Мне повезло. На безоблачном небе светил месяц и вокруг него сияли августовские звёзды, некоторые из которых порой срывались и то тут, то там падали на землю. В конце августа шли метеоритные дожди.

Накануне, по пути после трудового дня в нашу затопленную баньку, я о них сочинил такое четверостишие :

Берёзовый я срежу веник.
В прохладу листьев ткнусь лицом.
И под дождём комет осенних
Дверь бани зазвенит кольцом !

Но я отвлёкся. Шёл я не в баню, а на сеновал. И шёл не шутить, не спать на душистом свежем сене, а подстеречь вора и проколоть ему бок вилами или, если понадобиться, отсечь в жаркой схватке с плеч голову топором.

Расстелив на сене одеяло, я, чтобы не заснуть, включил потихоньку транзистор, прильнул к нему ухом, нашёл приятные мелодии и стал их слушать.

Вилы я, как Стенька Разин - персидскую княжну, положил рядом с собой.

Периодически я сползал с сена и смотрел в дверную щель. Поле было освещено лунным светом. На нём не было ни души.

Я снова прилипал ухом к транзистору и...и не заметил, как заснул.

Когда я проснулся, из всех щелей пуни пробивались яркие солнечные лучи. Транзистор рассказывал об утренних новостях. Кто-то стучал в дверь.
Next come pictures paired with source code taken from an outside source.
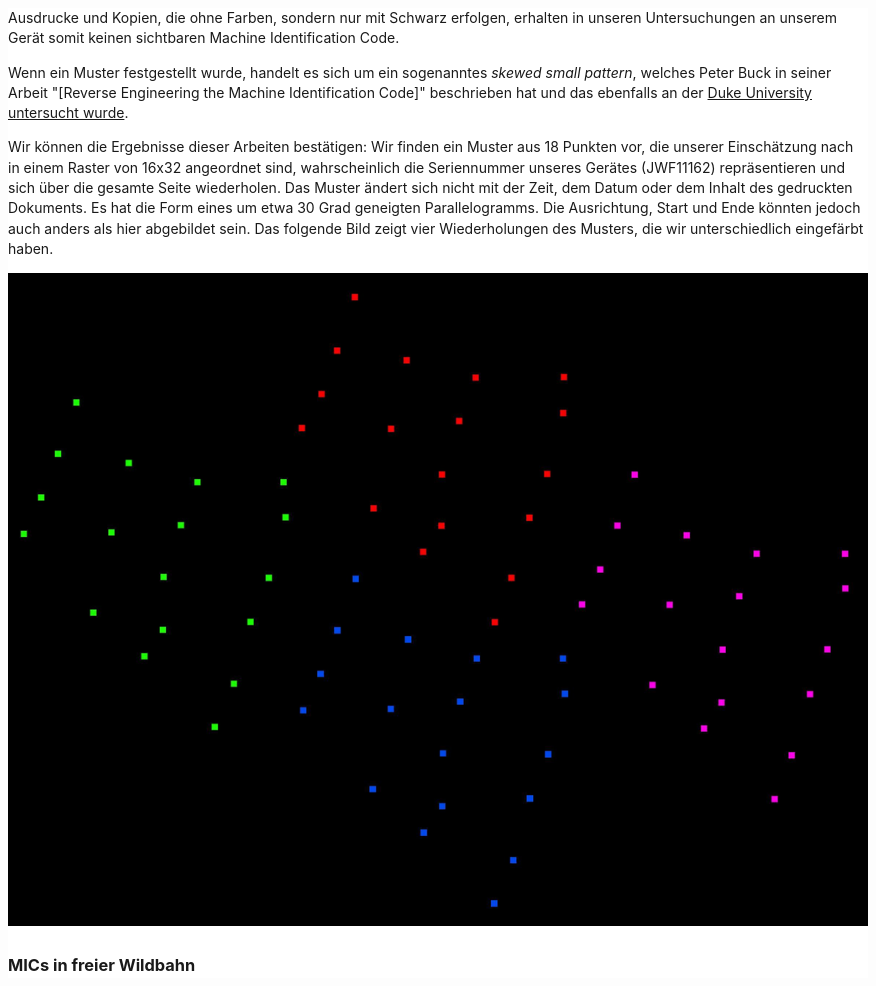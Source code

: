 Ausdrucke und Kopien, die ohne Farben, sondern nur mit Schwarz erfolgen, erhalten in unseren Untersuchungen an unserem Gerät somit keinen sichtbaren Machine Identification Code.

Wenn ein Muster festgestellt wurde, handelt es sich um ein sogenanntes <dfn>skewed small pattern</dfn>, welches Peter Buck in seiner Arbeit "[Reverse Engineering the Machine Identification Code]" beschrieben hat und das ebenfalls an der [Duke University untersucht wurde](https://people.duke.edu/~ng46/collections/steg-color-copier-dot-code.htm).

Wir können die Ergebnisse dieser Arbeiten bestätigen: Wir finden ein Muster aus 18 Punkten vor, die unserer Einschätzung nach in einem Raster von 16x32 angeordnet sind, wahrscheinlich die Seriennummer unseres Gerätes (JWF11162) repräsentieren und sich über die gesamte Seite wiederholen. Das Muster ändert sich nicht mit der Zeit, dem Datum oder dem Inhalt des gedruckten Dokuments. Es hat die Form eines um etwa 30 Grad geneigten Parallelogramms. Die Ausrichtung, Start und Ende könnten jedoch auch anders als hier abgebildet sein. Das folgende Bild zeigt vier Wiederholungen des Musters, die wir unterschiedlich eingefärbt haben.

![Hervorhebung von vier Wiederholungen des Musters in verschiedenen Farben](../assets/images/print-scan-traces/canon-points4x18.jpg)

<h3 id="mics-in-freier-wildbahn">MICs in freier Wildbahn</h3>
Я протёр глаза, постарался придать себе бодрый вид, и, вынув гвоздь из затвора, открыл дверь.

За дверью стояла тётушка.

"Кто это был ?" - испуганно спросила она.
"Никого не было !" - чётко отрапортовал я.
"Как же не было, если поле изрыто !"
"Не может быть !" - воскликнул я, выскочил из пуни и побежал на поле.

Картина, которую я увидел, поставила меня в крайне дурацкое положение. На поле были явно видны новые ямы. Пока я сладко спал в обнимку с вилами, вор сделал своё чёрное дело.

Как ни стыдно мне было в этом признаться, но я вынужден был сказать тётушке правду, в отличие от нерадивых братьев из сказки Ершова, правду о том, что я малодушно уснул.

Вечером, уже без транзистора, я шёл снова на сеновал. Я шёл исполненный твёрдой решимости загладить свою вину и довести дело до конца - поймать вора или, по крайней мере, так напугать его, чтобы он навсегда забыл дорогу к нашему бульбеунику.

Ночь выдалась снова ясной. Месяц светил ярко. Звёзды дополняли его свет своим миганием и вспышками падающих метеоритов.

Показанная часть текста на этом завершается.